Verengeld en verstrengeld
Toen Prof. Van Haeringen in 1949 in dit tijdschrift over participia praeverbalia schreef, zal hij wel niet vermoed hebben, dat dit modem-taalkundige probleem (getogaad, gebeft, gejast etc), zich verengend in ‘verengeld’ nog zo'n lange historische nasleep zou hebben. (Van Lessen: Nw. Tg. 1950, 291; Michels: Nw. Tg. 1951, 335; Minderaa: Nw. Tg. 1952, 44; C.B.v.H.: Nw. Tg. 1962, 96; Mars: Nw. Tg. 1962, 138). Prof. J.C. Brandt Corstius raakte dit onderwerp aan, hoewel niet rechtstreeks, in letterkundig verband. (Nw. Tg. 1951, 245).
Een kleine aanvulling op een en ander volgt hier.
1. P. Minderaa spreekt (Nw. Tg. 1952, 45) over het rijmpaar verengeld - verstrengeld dat hij had aangetroffen bij S.v.d. Waal en dat van rond 1780 moet zijn. Het zou dan ouder zijn als ditzelfde rijmpaar bij Bellamy, dat Mej. Van Lessen een nieuwe vondst achtte.

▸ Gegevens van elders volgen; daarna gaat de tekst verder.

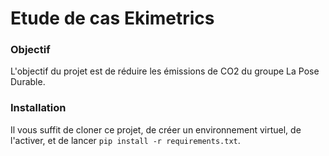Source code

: # Etude de cas Ekimetrics

### Objectif

L'objectif du projet est de réduire les émissions de CO2 du groupe La Pose Durable.

### Installation

Il vous suffit de cloner ce projet, de créer un environnement virtuel, de l'activer, et de lancer `pip install -r requirements.txt`.
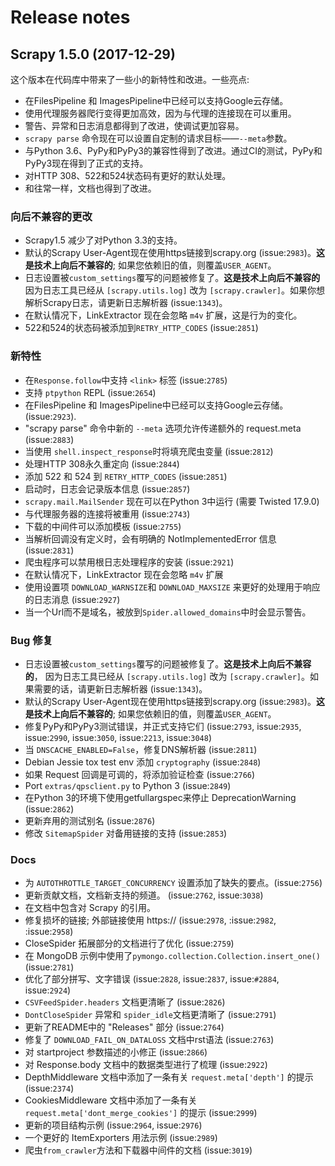 # Release notes

## Scrapy 1.5.0 (2017-12-29)

这个版本在代码库中带来了一些小的新特性和改进。一些亮点:

* 在FilesPipeline 和 ImagesPipeline中已经可以支持Google云存储。
* 使用代理服务器爬行变得更加高效，因为与代理的连接现在可以重用。
* 警告、异常和日志消息都得到了改进，使调试更加容易。
* ``scrapy parse`` 命令现在可以设置自定制的请求目标——``--meta``参数。
* 与Python 3.6、PyPy和PyPy3的兼容性得到了改进。通过CI的测试，PyPy和PyPy3现在得到了正式的支持。
* 对HTTP 308、522和524状态码有更好的默认处理。
* 和往常一样，文档也得到了改进。

### 向后不兼容的更改

* Scrapy1.5 减少了对Python 3.3的支持。
* 默认的Scrapy User-Agent现在使用https链接到scrapy.org (issue:`2983`)。**这是技术上向后不兼容的**; 如果您依赖旧的值，则覆盖`USER_AGENT`。
* 日志设置被``custom_settings``覆写的问题被修复了。**这是技术上向后不兼容的** 因为日志工具已经从 ``[scrapy.utils.log]`` 改为 ``[scrapy.crawler]``。如果你想解析Scrapy日志，请更新日志解析器 (issue:`1343`)。
* 在默认情况下，LinkExtractor 现在会忽略 ``m4v`` 扩展，这是行为的变化。
* 522和524的状态码被添加到``RETRY_HTTP_CODES`` (issue:`2851`)

### 新特性

- 在``Response.follow``中支持 ``<link>`` 标签 (issue:`2785`)
- 支持 ``ptpython`` REPL (issue:`2654`)
- 在FilesPipeline 和 ImagesPipeline中已经可以支持Google云存储。(issue:`2923`).
- "scrapy parse" 命令中新的 ``--meta`` 选项允许传递额外的 request.meta (issue:`2883`)
- 当使用 ``shell.inspect_response``时将填充爬虫变量 (issue:`2812`)
- 处理HTTP 308永久重定向 (issue:`2844`)
- 添加 522 和 524 到 ``RETRY_HTTP_CODES`` (issue:`2851`)
- 启动时，日志会记录版本信息 (issue:`2857`)
- ``scrapy.mail.MailSender`` 现在可以在Python 3中运行 (需要 Twisted 17.9.0)
- 与代理服务器的连接将被重用 (issue:`2743`)
- 下载的中间件可以添加模板 (issue:`2755`)
- 当解析回调没有定义时，会有明确的 NotImplementedError 信息 (issue:`2831`)
- 爬虫程序可以禁用根日志处理程序的安装 (issue:`2921`)
- 在默认情况下，LinkExtractor 现在会忽略 ``m4v`` 扩展
- 使用设置项 `DOWNLOAD_WARNSIZE`和 `DOWNLOAD_MAXSIZE` 来更好的处理用于响应的日志消息 (issue:`2927`)
- 当一个Url而不是域名，被放到``Spider.allowed_domains``中时会显示警告。


### Bug 修复

- 日志设置被``custom_settings``覆写的问题被修复了。**这是技术上向后不兼容的**，
因为日志工具已经从 ``[scrapy.utils.log]`` 改为 ``[scrapy.crawler]``。如果需要的话，请更新日志解析器 (issue:`1343`)。
- 默认的Scrapy User-Agent现在使用https链接到scrapy.org (issue:`2983`)。**这是技术上向后不兼容的**; 如果您依赖旧的值，则覆盖`USER_AGENT`。
- 修复PyPy和PyPy3测试错误，并正式支持它们 (issue:`2793`, issue:`2935`, issue:`2990`, issue:`3050`, issue:`2213`, issue:`3048`)
- 当 ``DNSCACHE_ENABLED=False``，修复DNS解析器 (issue:`2811`)
- Debian Jessie tox test env 添加 ``cryptography``  (issue:`2848`)
- 如果 Request 回调是可调的，将添加验证检查 (issue:`2766`)
- Port ``extras/qpsclient.py`` to Python 3 (issue:`2849`)
- 在Python 3的环境下使用getfullargspec来停止 DeprecationWarning (issue:`2862`)
- 更新弃用的测试别名 (issue:`2876`)
- 修改 ``SitemapSpider`` 对备用链接的支持 (issue:`2853`)

### Docs

- 为 ``AUTOTHROTTLE_TARGET_CONCURRENCY`` 设置添加了缺失的要点。(issue:`2756`)
- 更新贡献文档，文档新支持的频道。 (issue:`2762`, issue:`3038`)
- 在文档中包含对 Scrapy 的引用。
- 修复损坏的链接; 外部链接使用 https:// (issue:`2978`, :issue:`2982`, :issue:`2958`)
- CloseSpider 拓展部分的文档进行了优化 (issue:`2759`)
- 在 MongoDB 示例中使用了``pymongo.collection.Collection.insert_one()``  (issue:`2781`)
- 优化了部分拼写、文字错误 (issue:`2828`, issue:`2837`, issue:`#2884`, issue:`2924`)
- ``CSVFeedSpider.headers`` 文档更清晰了 (issue:`2826`)
-  ``DontCloseSpider`` 异常和 ``spider_idle``文档更清晰了 (issue:`2791`)
- 更新了README中的 "Releases" 部分 (issue:`2764`)
- 修复了 ``DOWNLOAD_FAIL_ON_DATALOSS`` 文档中rst语法 (issue:`2763`)
- 对 startproject 参数描述的小修正 (issue:`2866`)
- 对 Response.body 文档中的数据类型进行了梳理 (issue:`2922`)
- DepthMiddleware 文档中添加了一条有关 ``request.meta['depth']`` 的提示 (issue:`2374`)
- CookiesMiddleware 文档中添加了一条有关 ``request.meta['dont_merge_cookies']`` 的提示 (issue:`2999`)
- 更新的项目结构示例 (issue:`2964`, issue:`2976`)
- 一个更好的 ItemExporters 用法示例 (issue:`2989`)
- 爬虫``from_crawler``方法和下载器中间件的文档 (issue:`3019`)
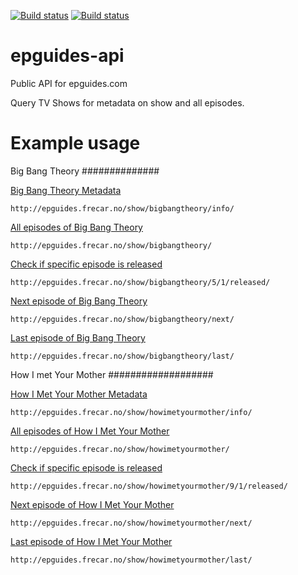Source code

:[![Build status](https://ci.frigg.io/badges/frecar/epguides-api)](https://ci.frigg.io/frecar/epguides-api/last/)
[![Build status](https://ci.frigg.io/badges/coverage/frecar/epguides-api/)](https://ci.frigg.io/frecar/epguides-api/last/)

epguides-api
===================

Public API for epguides.com 

Query TV Shows for metadata on show and all episodes.


Example usage
===================

Big Bang Theory
##############

[Big Bang Theory Metadata](http://epguides.frecar.no/show/bigbangtheory/info/)

    http://epguides.frecar.no/show/bigbangtheory/info/

[All episodes of Big Bang Theory](http://epguides.frecar.no/show/bigbangtheory/)

    http://epguides.frecar.no/show/bigbangtheory/

[Check if specific episode is released](http://epguides.frecar.no/show/bigbangtheory/5/1/released/)

    http://epguides.frecar.no/show/bigbangtheory/5/1/released/

[Next episode of Big Bang Theory](http://epguides.frecar.no/show/bigbangtheory/next/)

    http://epguides.frecar.no/show/bigbangtheory/next/

[Last episode of Big Bang Theory](http://epguides.frecar.no/show/bigbangtheory/last/)

    http://epguides.frecar.no/show/bigbangtheory/last/


How I met Your Mother
###################

[How I Met Your Mother Metadata](http://epguides.frecar.no/show/howimetyourmother/info/)

    http://epguides.frecar.no/show/howimetyourmother/info/

[All episodes of How I Met Your Mother](http://epguides.frecar.no/show/howimetyourmother/)

    http://epguides.frecar.no/show/howimetyourmother/

[Check if specific episode is released](http://epguides.frecar.no/show/howimetyourmother/9/1/released/)

    http://epguides.frecar.no/show/howimetyourmother/9/1/released/

[Next episode of How I Met Your Mother](http://epguides.frecar.no/show/howimetyourmother/next/)

    http://epguides.frecar.no/show/howimetyourmother/next/

[Last episode of How I Met Your Mother](http://epguides.frecar.no/show/howimetyourmother/last/)

    http://epguides.frecar.no/show/howimetyourmother/last/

Toch is er nog een ouder voorbeeld. Want H.K. Poot, van wie ik al een voorbeeld meedeelde op blz. 138 van Nw. Tg. 1962, verbond de rijmende woorden al in 1731, vijftig jaar vóór S.v.d. Waal. Het is te vinden in zijn derde bundel op blz. 27, in de laatste strofe van de ‘Verjaergroet aan mijn Beminde Neeltje 'T Hart op den XXIV, der Hooimaent MDCCXXXI’:
Och! waren we al aenëengestrengelt.
Gehuwden, daer Godt lust toe heeft,
Zyn als veredelt en verengelt,
Terwijl men lieft, zoo lang men leeft.
Die dagh, die langgewenschte morgen,
Verloss' my ras van minnezorgen.
2. Dr. J.H. van Lessen vermeldt (Nw. Tg. 1950, 291). het misbruik dat men in de vroege 19e eeuw maakte van ‘verengeld’ en zijn rijmwoorden. Ze schrijft ook, dat Dr. F. Jansonius te Assen wees op Hildebrand die in zijn Camera Obscura (1839) al de spot dreef met verengelen en verstrengelen.
Toch deed ook J. Alberdingk Thijm nog mee aan deze ‘mode’ (zoals Van Lessen die verengelarij noemde) in zijn ‘De Klok van Delft’ (Utrecht, 1846, p. 24.)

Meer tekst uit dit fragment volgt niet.